No surprise, the results are identical to the v2021.11 version: Trimming primers at both ends in one step leaves ca. 1240 reads in the output, while consecutive trimming only showes 37 'too long' reads.
I assume that cutadapt cannot distinguish between one or both primers detected in the reads in the '1-step-run', and keeps the reads even if only on primer has been detected.
I think an additional parameter would be helpful when using --p-adapter AND --p-front together (something like --p-discard-single-trimmed or --p-keep-all-trimmed).
But the 'consecutive mode' does the same.
I would like to transfer our thought to a different scenario: We are analysing also fungal communities by the amplification of the ITS1 region (primers ITS1F and ITS2, amplyfying the ITS1 region; sorry for possible confusions of regions and primers, but the nomenclature of this has historical reasons).
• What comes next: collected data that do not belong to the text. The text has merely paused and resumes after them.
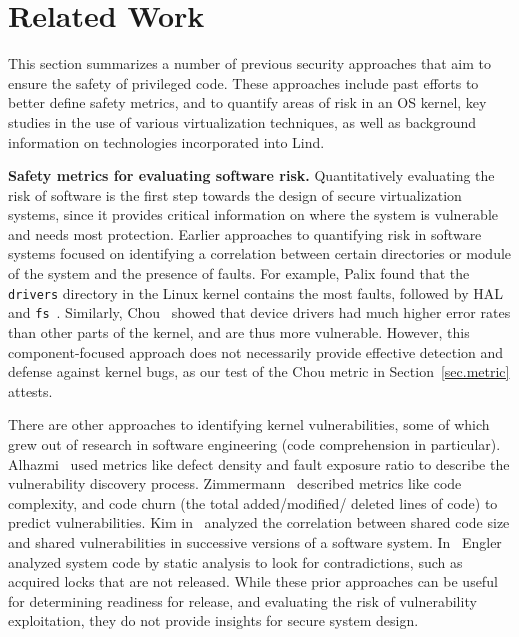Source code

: \section{Related Work}
\label{sec.related_work}

This section summarizes a number of previous security approaches
that aim to ensure the safety of privileged code. %
These approaches include past efforts to better define safety metrics, and to quantify
areas of risk in an OS kernel, key studies in the use of various virtualization 
techniques, as well as background information on technologies incorporated into Lind.

\textbf{Safety metrics for evaluating software risk.}
Quantitatively evaluating the risk of software is the first step towards the design of secure virtualization systems, 
since it provides critical information on where the system is vulnerable and needs most protection. 
Earlier approaches to quantifying risk
in software systems focused on identifying a correlation between 
certain directories or module of the system and the presence of faults. For example,
Palix found that the \texttt{drivers} directory in the Linux kernel contains the
most faults, followed by HAL and \texttt{fs}~\cite{palix2011faults}. Similarly,
Chou~\cite{PittSFIeld} showed that device drivers had
much higher error rates than other parts of the kernel, and are thus more vulnerable.
However, this component-focused approach does not necessarily
provide effective detection and defense against kernel bugs, as our
test of the Chou metric in Section~\ref{sec.metric} attests.


There are other approaches to identifying kernel vulnerabilities, some of
which grew out of research in software engineering (code comprehension
in particular). Alhazmi~\cite{alhazmi2008application}
used metrics like defect density and fault exposure ratio to describe the
vulnerability discovery process. Zimmermann~\cite{zimmermann2010searching}
described metrics like code complexity, and code churn (the total added/modified/
deleted lines of code) to predict vulnerabilities. Kim in~\cite{kim2007vulnerability} analyzed
the correlation between shared code size and shared vulnerabilities in
successive versions of a software system. In~\cite{engler2001bugs} Engler analyzed
system code by static analysis to look for contradictions, such as acquired locks that are
not released. While
these prior approaches can be useful for determining readiness for release, and
evaluating the risk of vulnerability exploitation,
they do not provide insights for secure system design.

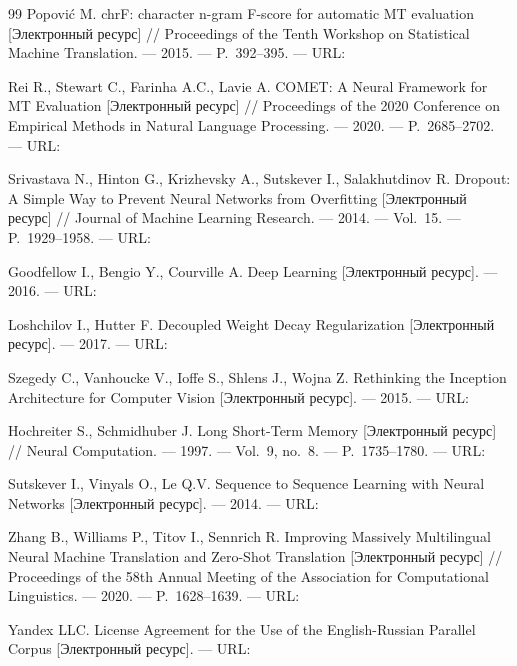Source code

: \begin{thebibliography}{99}
	Popović M.
	chrF: character n-gram F-score for automatic MT evaluation [Электронный ресурс] // Proceedings of the Tenth Workshop on Statistical Machine Translation. — 2015. — P.~392--395. — URL:~

	Rei R., Stewart C., Farinha A.C., Lavie A.
	COMET: A Neural Framework for MT Evaluation [Электронный ресурс] // Proceedings of the 2020 Conference on Empirical Methods in Natural Language Processing. — 2020. — P.~2685--2702. — URL:~

	Srivastava N., Hinton G., Krizhevsky A., Sutskever I., Salakhutdinov R.
	Dropout: A Simple Way to Prevent Neural Networks from Overfitting [Электронный ресурс] // Journal of Machine Learning Research. — 2014. — Vol.~15. — P.~1929--1958. — URL:~

	Goodfellow I., Bengio Y., Courville A.
	Deep Learning [Электронный ресурс]. — 2016. — URL:~

	Loshchilov I., Hutter F.
	Decoupled Weight Decay Regularization [Электронный ресурс]. — 2017. — URL:~

	Szegedy C., Vanhoucke V., Ioffe S., Shlens J., Wojna Z.
	Rethinking the Inception Architecture for Computer Vision [Электронный ресурс]. — 2015. — URL:~

	Hochreiter S., Schmidhuber J.
	Long Short-Term Memory [Электронный ресурс] // Neural Computation. — 1997. — Vol.~9, no.~8. — P.~1735--1780. — URL:~

	Sutskever I., Vinyals O., Le Q.V.
	Sequence to Sequence Learning with Neural Networks [Электронный ресурс]. — 2014. — URL:~

	Zhang B., Williams P., Titov I., Sennrich R.
	Improving Massively Multilingual Neural Machine Translation and Zero-Shot Translation [Электронный ресурс] // Proceedings of the 58th Annual Meeting of the Association for Computational Linguistics. — 2020. — P.~1628--1639. — URL:~

	Yandex LLC.
	License Agreement for the Use of the English-Russian Parallel Corpus [Электронный ресурс]. — URL:~


\end{thebibliography}
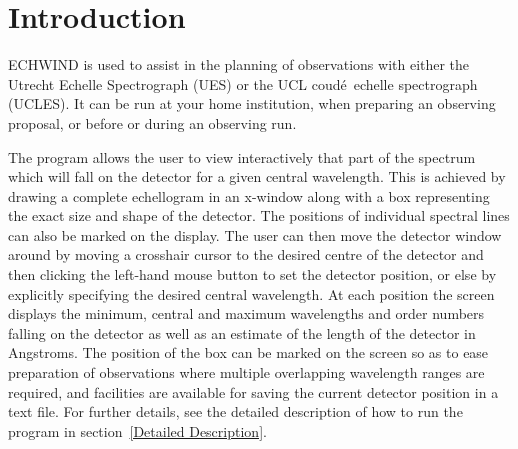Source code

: \documentclass[11pt]{article}
\newcommand{\stardocinitials}  {SUN}
\newcommand{\stardocnumber}    {53.3}
\newcommand{\stardocname}{\stardocinitials /\stardocnumber}
\newenvironment{latexonly}{}{}
\newcommand{\latexonlytoc}[0]{\tableofcontents}
\renewcommand{\thepage}{\roman{page}}
\begin{document}
 \newpage
 \begin{latexonly}
   \setlength{\parskip}{0mm}
   \latexonlytoc
   \setlength{\parskip}{\medskipamount}
   \markright{\stardocname}
 \end{latexonly}
\newpage
\renewcommand{\thepage}{\arabic{page}}
\setcounter{page}{1}
\newcommand{\coude}{coud\'{e}}

\section{Introduction}

ECHWIND is used to assist in the planning of observations with either the
Utrecht Echelle Spectrograph (UES) or the UCL \coude\ echelle spectrograph
(UCLES). It can be run at your home institution, when preparing an observing
proposal, or before or during an observing run.

The program allows the user to view interactively that part of the spectrum
which will fall on the detector for a given central wavelength. This is
achieved by drawing a complete echellogram in an x-window along with a box
representing the exact size and shape of the detector. The positions of
individual spectral lines can also be marked on the display. The user can
then move the detector window around by moving a crosshair cursor to the
desired centre of the detector and then clicking the left-hand mouse button
to set the detector position, or else by explicitly specifying the desired
central wavelength. At each position the screen displays the minimum,
central and maximum wavelengths and order numbers falling on the detector
as well as an estimate of the length of the detector in Angstroms.  The
position of the box can be marked on the screen so as to ease preparation
of observations where multiple overlapping wavelength ranges are required,
and facilities are available for saving the current detector position in a
text file. For further details, see the detailed description of how to run
the program in section~\ref{Detailed Description}.
\end{document}

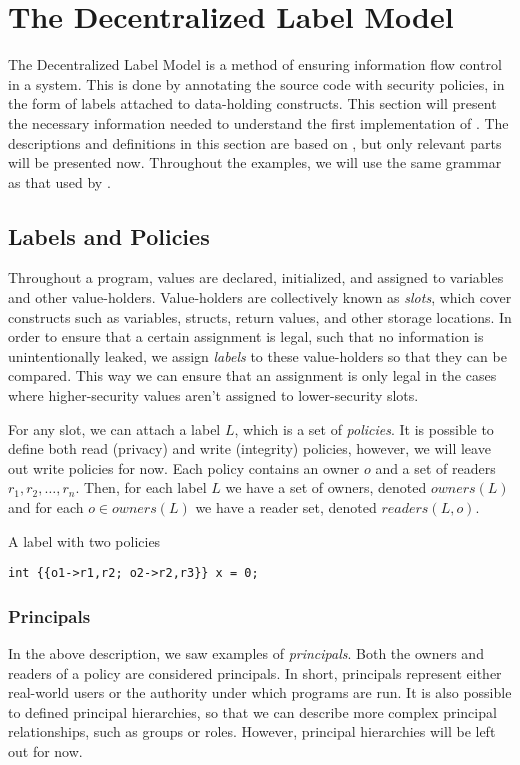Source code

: 
\section{The Decentralized Label Model}
The Decentralized Label Model \cite{myers1997, myers1998, myers2000} is a method of ensuring information flow control in a system.
This is done by annotating the source code with security policies, in the form of labels attached to data-holding constructs.
This section will present the necessary information needed to understand the first implementation of \thetool.
The descriptions and definitions in this section are based on \cite{myers1997, myers1998, myers2000}, but only relevant parts will be presented now.
Throughout the examples, we will use the same grammar as that used by \thetool.

\subsection{Labels and Policies}
Throughout a program, values are declared, initialized, and assigned to variables and other value-holders.
Value-holders are collectively known as \emph{slots}, which cover constructs such as variables, structs, return values, and other storage locations.
In order to ensure that a certain assignment is legal, such that no information is unintentionally leaked, we assign \emph{labels} to these value-holders so that they can be compared.
This way we can ensure that an assignment is only legal in the cases where higher-security values aren't assigned to lower-security slots.

For any slot, we can attach a label $L$, which is a set of \emph{policies}.
It is possible to define both read (privacy) and write (integrity) policies, however, we will leave out write policies for now.
Each policy contains an owner $o$ and a set of readers $r_1,r_2,\dots,r_n$.
Then, for each label $L$ we have a set of owners, denoted $owners(L)$ and for each $o \in owners(L)$ we have a reader set, denoted $readers(L, o)$.

\begin{example}{A label with two policies}\label{dlm:ex:simple_label}
  \begin{lstlisting}[style=dlmc]
int {{o1->r1,r2; o2->r2,r3}} x = 0;
  \end{lstlisting}
\end{example}

\subsubsection{Principals}
In the above description, we saw examples of \textit{principals}.
Both the owners and readers of a policy are considered principals.
In short, principals represent either real-world users or the authority under which programs are run.
It is also possible to defined principal hierarchies, so that we can describe more complex principal relationships, such as groups or roles.
However, principal hierarchies will be left out for now.

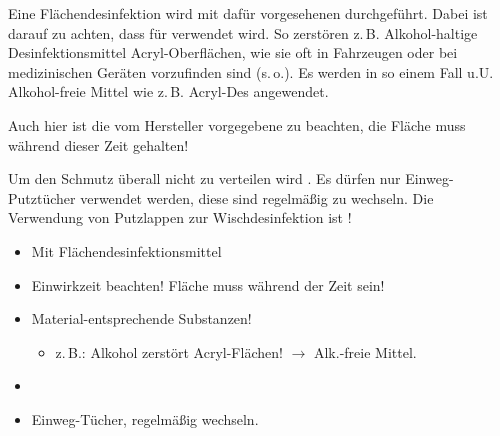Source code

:{
Eine Flächendesinfektion wird mit dafür vorgesehenen
 durchgeführt. Dabei ist darauf zu achten, dass
für  verwendet wird. So zerstören z.\,B.
Alkohol-haltige Desinfektionsmittel Acryl-Oberflächen, wie sie oft in
Fahrzeugen oder bei medizinischen Geräten vorzufinden sind (s.\,o.). Es werden
in so einem Fall u.U. Alkohol-freie Mittel wie z.\,B. Acryl-Des{\texttrademark}
angewendet. 

Auch hier ist die vom Hersteller vorgegebene  zu beachten, die
Fläche muss während dieser Zeit  gehalten! 

Um den Schmutz überall nicht zu verteilen wird . Es dürfen nur Einweg-Putztücher verwendet
werden, diese sind regelmäßig zu wechseln. Die Verwendung von Putzlappen zur
Wischdesinfektion ist !


}{
\begin{itemize}
  \item Mit Flächendesinfektionsmittel
  \item Einwirkzeit beachten! Fläche muss während der Zeit  sein!
  \item Material-entsprechende Substanzen!
  \begin{itemize}
    \item z.\,B.: Alkohol zerstört Acryl-Flächen! ${\rightarrow}$
    Alk.-freie Mittel.
  \end{itemize}
  \item {}
  \item Einweg-Tücher, regelmäßig wechseln.
\end{itemize}
}{}{}{}


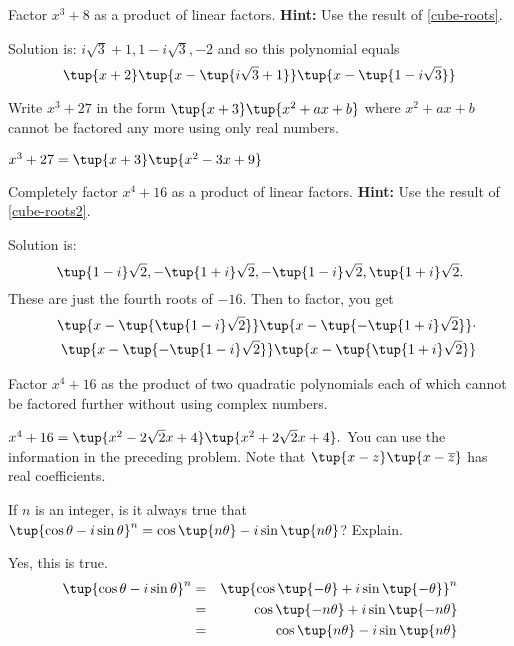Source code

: \begin{enumialphparenastyle}
\begin{ex} Factor $x^{3}+8$ as a product of linear factors. \textbf{Hint:} Use the result of \ref{cube-roots}.
\begin{sol}
Solution
is: $i\sqrt{3}+1,1-i\sqrt{3},-2$ and so this polynomial equals
\[
\tup{x+2} \tup{x-\tup{i\sqrt{3}+1} } \tup{x-\tup{
1-i\sqrt{3}} }
\]
\end{sol}
\end{ex}

\begin{ex} Write $x^{3}+27$ in the form $\tup{x+3} \tup{
x^{2}+ax+b} $ where $x^{2}+ax+b$ cannot be factored any more using
only real numbers. 
\begin{sol}
$x^{3}+27= \tup{x+3} \tup{
x^{2}-3x+9} $
\end{sol}
\end{ex}

\begin{ex} Completely factor $x^{4}+16$ as a product of linear factors. \textbf{Hint:} Use the result of \ref{cube-roots2}. 
\begin{sol}
Solution is:
\[
\tup{1-i} \sqrt{2},-\tup{1+i} \sqrt{2},-\tup{1-i}
\sqrt{2},\tup{1+i} \sqrt{2}.
\]
These are just the fourth roots of $-16$. Then to factor, you get
\begin{eqnarray*}
&&\tup{x-\tup{\tup{1-i} \sqrt{2}} } \tup{x-\tup{
-\tup{1+i} \sqrt{2}} } \cdot \\
&&\tup{x-\tup{-\tup{1-i} \sqrt{2}} } \tup{x-\tup{
\tup{1+i} \allowbreak \sqrt{2}} }
\end{eqnarray*}
\end{sol}
\end{ex}


\begin{ex} Factor $x^{4}+16$ as the product of two quadratic polynomials each of
which cannot be factored further without using complex numbers. 
\begin{sol}
$x^{4}+16=\tup{x^{2}-2\sqrt{2}x+4} \tup{x^{2}+2\sqrt{2}x+4} .
$ You can use the information in the preceding problem. Note that $\tup{
x-z} \tup{x-\overline{z}} $ has real coefficients.
\end{sol}
\end{ex}

\begin{ex} If $n$ is an integer, is it always true that $\tup{\cos \theta
-i\sin \theta } ^{n}=\cos \tup{n\theta } -i\sin \tup{n\theta
} $? Explain.
\begin{sol}
Yes, this is true.
\begin{eqnarray*}
\tup{\cos \theta -i\sin \theta } ^{n} &=&\tup{\cos \tup{-\theta
} +i\sin \tup{-\theta } } ^{n} \\
&=&\cos \tup{-n\theta } +i\sin \tup{-n\theta } \\
&=&\cos \tup{n\theta } -i\sin \tup{n\theta }
\end{eqnarray*}
\end{sol}
\end{ex}



\end{enumialphparenastyle}
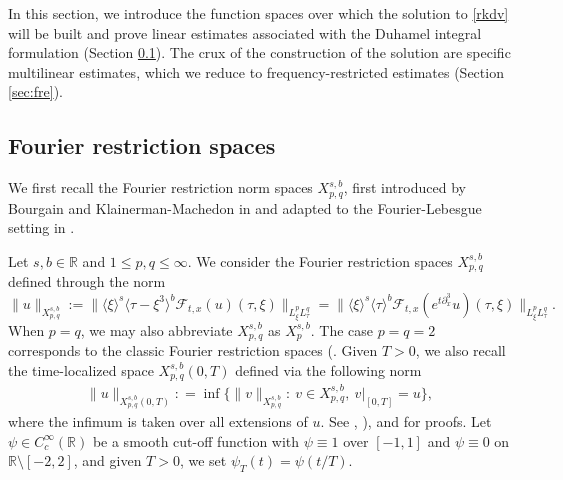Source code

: \documentclass[%
11pt,  reqno]{amsart}
\newcommand{\jap}[1]{\langle #1 \rangle}
\newcommand{\5}{\textup{V}}
\newcommand{\F}{\mathcal{F}}
\newcommand{\dx}{\partial_x}
\theoremstyle{remark}
\newcommand{\R}{\mathbb{R}}
\newcommand{\jb}[1]
{\langle #1 \rangle}
\numberwithin{equation}{section}
\numberwithin{theorem}{section}
\begin{document}
	In this section, we introduce the function spaces over which the solution to \eqref{rkdv} will be built and prove linear estimates associated with the Duhamel integral formulation (Section \ref{sec:fourier_restr}). The crux of the  construction of the solution are specific multilinear estimates, which we reduce to  frequency-restricted estimates (Section \ref{sec:fre}).
	
	
	\subsection{Fourier restriction spaces}\label{sec:fourier_restr}
	
	We first recall the Fourier restriction norm spaces $X^{s,b}_{p,q}$, first introduced by Bourgain \cite{bourg1, bourg2} and Klainerman-Machedon in \cite{KlainermanMachedon} and adapted to the Fourier-Lebesgue setting in \cite{Grunrock_mkdv, HerrGrunrock_FL}.
	
		
		
		Let $s,b\in \R$ and $1\le p,q \le \infty$. We consider the Fourier restriction spaces $X^{s,b}_{p,q}$ defined through the norm
		\begin{equation}\label{Xsb}
			\| u \|_{X^{s,b}_{p,q}} := \| \jap{\xi}^s \jap{\tau-\xi^3}^b \F_{t,x}(u) (\tau, \xi) \|_{L^p_\xi L^q_\tau}
            =
            \| \jb{\xi}^s \jb{\tau}^b \F_{t,x}(e^{t \dx^3} u ) (\tau, \xi) \|_{L^p_\xi L^q_\tau}. 
		\end{equation}
When $p=q$, we may also abbreviate $X^{s,b}_{p,q}$ as $X^{s,b}_p$. 
		The case $p=q=2$ corresponds to the classic Fourier restriction spaces (\cite{bourg1, bourg2}. 
        Given $T>0$, we also recall the time-localized space $X^{s, b}_{p,q} (0,T)$ defined via the following norm
        \begin{align}
            \| u\|_{X^{s, b}_{p,q}(0,T)} : = \inf 
            \big\{ 
            \| v\|_{X^{s, b}_{p,q}} : \ v\in X^{s,b}_{p,q}, \ v\vert_{[0,T]} = u 
            \big\}, 
        \end{align}
        where the infimum is taken over all extensions of $u$. See \cite[Chapter 2.6]{tao_book}, \cite[Chapter 7.4]{linares_ponce_book}), and  \cite{HerrGrunrock_FL} for proofs. 
        Let  $\psi\in C_c^\infty(\R)$ be a smooth cut-off function with $\psi\equiv 1$ over $[-1,1]$ and $\psi\equiv 0$ on $\R\setminus [-2,2]$, and given $T>0$, we set $\psi_T(t)=\psi(t/T)$.
        
\end{document}
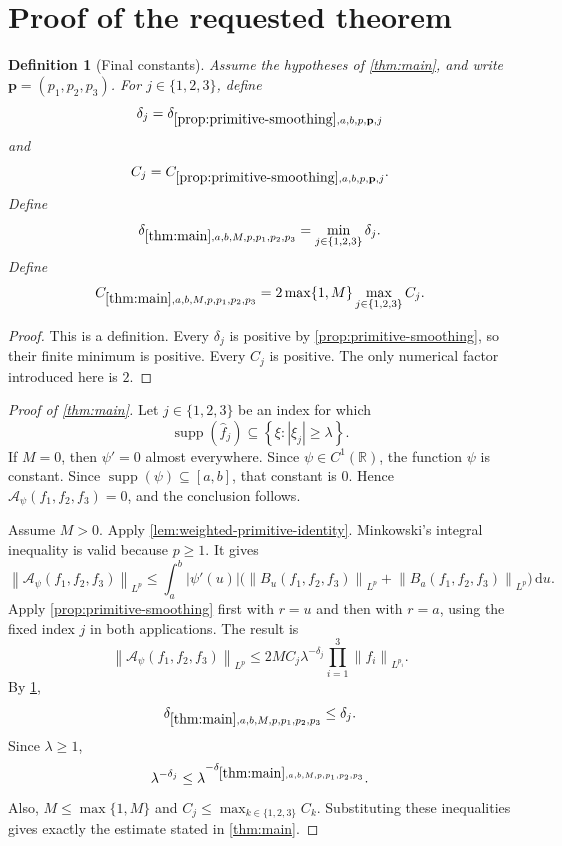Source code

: \documentclass[11pt]{article}
\newtheorem{definition}[theorem]{Definition}
\newcommand{\R}{\mathbb{R}}
\newcommand{\supp}{\operatorname{supp}}
\newcommand{\A}{\mathcal{A}}
\newcommand{\dd}{\,\mathrm{d}}
\newcommand{\norm}[2]{\left\lVert #1\right\rVert_{#2}}
\newcommand{\Cst}[2]{C_{\ref{#1},#2}}
\newcommand{\Exp}[2]{\delta_{\ref{#1},#2}}
\newcommand{\abs}[1]{\left|#1\right|}
\newcommand{\set}[1]{\left\{#1\right\}}
\newcommand{\indices}{\{1,2,3\}}
\begin{document}
	\section{Proof of the requested theorem}\label{sec:main-proof}
	
	\begin{definition}[Final constants]\label{def:main-constants}
		Assume the hypotheses of \cref{thm:main}, and write \(\mathbf p=(p_1,p_2,p_3)\).  For \(j\in\indices\), define
		\[
		\delta_j=\Exp{prop:primitive-smoothing}{a,b,p,\mathbf p,j}
		\]
		and
		\[
		C_j=\Cst{prop:primitive-smoothing}{a,b,p,\mathbf p,j}.
		\]
		Define
		\[
		\Exp{thm:main}{a,b,M,p,p_1,p_2,p_3}
		=
		\min_{j\in\indices}\delta_j.
		\]
		Define
		\[
		\Cst{thm:main}{a,b,M,p,p_1,p_2,p_3}
		=
		2\max\{1,M\}\max_{j\in\indices}C_j.
		\]
	\end{definition}
	
	\begin{proof}
		This is a definition.  Every \(\delta_j\) is positive by \cref{prop:primitive-smoothing}, so their finite minimum is positive.  Every \(C_j\) is positive.  The only numerical factor introduced here is \(2\).
	\end{proof}
	
	\begin{proof}[Proof of \cref{thm:main}]
		Let \(j\in\indices\) be an index for which
		\[
		\supp(\widehat f_j)\subseteq\set{\xi:\abs{\xi_j}\geq\lambda}.
		\]
		If \(M=0\), then \(\psi'=0\) almost everywhere.  Since \(\psi\in C^1(\R)\), the function \(\psi\) is constant.  Since \(\supp(\psi)\subseteq[a,b]\), that constant is \(0\).  Hence \(\A_\psi(f_1,f_2,f_3)=0\), and the conclusion follows.
		
		Assume \(M>0\).  Apply \cref{lem:weighted-primitive-identity}.  Minkowski's integral inequality is valid because \(p\geq1\).  It gives
		\[
		\norm{\A_\psi(f_1,f_2,f_3)}{L^p}
		\leq
		\int_a^b\abs{\psi'(u)}
		\bigl(
		\norm{B_u(f_1,f_2,f_3)}{L^p}
		+
		\norm{B_a(f_1,f_2,f_3)}{L^p}
		\bigr)\dd u.
		\]
		Apply \cref{prop:primitive-smoothing} first with \(r=u\) and then with \(r=a\), using the fixed index \(j\) in both applications.  The result is
		\[
		\norm{\A_\psi(f_1,f_2,f_3)}{L^p}
		\leq
		2MC_j\lambda^{-\delta_j}
		\prod_{i=1}^{3}\norm{f_i}{L^{p_i}}.
		\]
		By \cref{def:main-constants},
		\[
		\Exp{thm:main}{a,b,M,p,p_1,p_2,p_3}\leq\delta_j.
		\]
		Since \(\lambda\geq1\),
		\[
		\lambda^{-\delta_j}
		\leq
		\lambda^{-\Exp{thm:main}{a,b,M,p,p_1,p_2,p_3}}.
		\]
		Also, \(M\leq\max\{1,M\}\) and \(C_j\leq\max_{k\in\indices}C_k\).  Substituting these inequalities gives exactly the estimate stated in \cref{thm:main}.
	\end{proof}
	
\end{document}
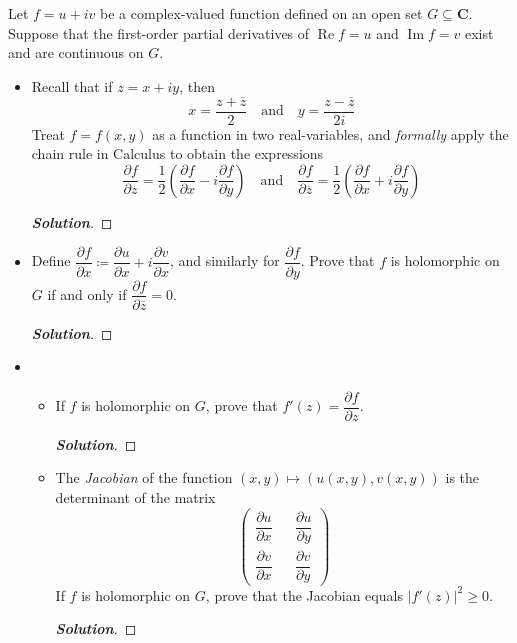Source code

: \documentclass[11pt]{article}
\newenvironment{problem}[2][Problem\!]{\begin{trivlist}
\item[\hskip \labelsep {\bfseries #1}\hskip \labelsep {\bfseries #2.}]}{\end{trivlist}}
\newenvironment{solution}{\begin{proof}[\textbf{\textit{Solution}}]}{\end{proof}}
\newcommand{\cc}{\mathbf C}   %
\newcommand{\abs}[1]{\left\lvert#1\right\rvert} %
\renewcommand{\geq}{\geqslant}
\renewcommand{\Re}{\operatorname{Re}}
\renewcommand{\Im}{\operatorname{Im}}
\begin{document}
\begin{problem}{4.2}
Let $f = u + iv$ be a complex-valued function defined on an open set $G \subseteq \cc$. Suppose that the first-order partial derivatives of $\Re f = u$ and $\Im f = v$ exist and are continuous on $G$.

\begin{itemize}[itemsep=3em]
\item[(a)] Recall that if $z = x + iy$, then
\[x = \frac{z + \overline{z}}{2} \quad \text{and} \quad y = \frac{z - \overline{z}}{2i}\]
Treat $f = f(x,y)$ as a function in two real-variables, and \emph{formally} apply the chain rule in Calculus to obtain the expressions
\[\frac{\partial f}{\partial z} = \frac{1}{2}\left(\frac{\partial f}{\partial x} - i\frac{\partial f}{\partial y}\right) \quad \text{and} \quad \frac{\partial f}{\partial \overline{z}} = \frac{1}{2}\left(\frac{\partial f}{\partial x} + i\frac{\partial f}{\partial y}\right)\]
\begin{solution}
\end{solution}

\item[(b)] Define $\dfrac{\partial f}{\partial x} \coloneqq \dfrac{\partial u}{\partial x} + i\dfrac{\partial v}{\partial x}$, and similarly for $\dfrac{\partial f}{\partial y}$. Prove that $f$ is holomorphic on $G$ if and only if $\dfrac{\partial f}{\partial \overline{z}} = 0$.
\begin{solution}
\end{solution}

\item[(c)] 
\begin{itemize}[itemsep=2em]
\item[(i)] If $f$ is holomorphic on $G$, prove that $f'(z) = \dfrac{\partial f}{\partial z}$.
\begin{solution}
\end{solution}

\item[(ii)] The \emph{Jacobian} of the function $(x,y) \mapsto (u(x,y),v(x,y))$ is the determinant of the matrix
\[\begin{pmatrix}
\dfrac{\partial u}{\partial x} && \dfrac{\partial u}{\partial y}\\[1.5em]
\dfrac{\partial v}{\partial x} && \dfrac{\partial v}{\partial y}
\end{pmatrix}\]
If $f$ is holomorphic on $G$, prove that the Jacobian equals $\abs{f'(z)}^2 \geq 0$.
\begin{solution}
\end{solution}

\end{itemize}
\end{itemize}
\end{problem}
\end{document}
ITS (1 and/or 2) regions do exibit considerable sequence length polymorphism compared to e.g. 16S-V4 regions. Therefore, the right PCR primer (ITS2) is not always present even in 300 bp R1 reads, and therefore the --p-discard-untrimmed option should not be used with --p-adapter.
On the other hand, the left primer (ITS1F) should be present in all reads, and the --p-discard-untrimmed option should be used with --p-front.
As far as I can see, this can be achieved only with consectutive cutadapt runs.
I did not experience any technical issues with these data in downstream analyses.
However, one should be careful when going to merge ITS sequence data of different Illumina runs. They should be obtained using the same sequencing length (e.g. 300 bp) in order to merge dada2 representative sequences. As far as I know, sequences of a 150 bp and a 300 bp mode will receive different hash feature ids even if they are in part identical.
This is less problematic for 16S V4 regions since a 300 bp single-end run will cover the entire V4 region, and if they are trimmed properly, data from different sequencing runs can be easily merged.
But this is more a question of the underlying design of experiments which should be addressed way before you start with the project.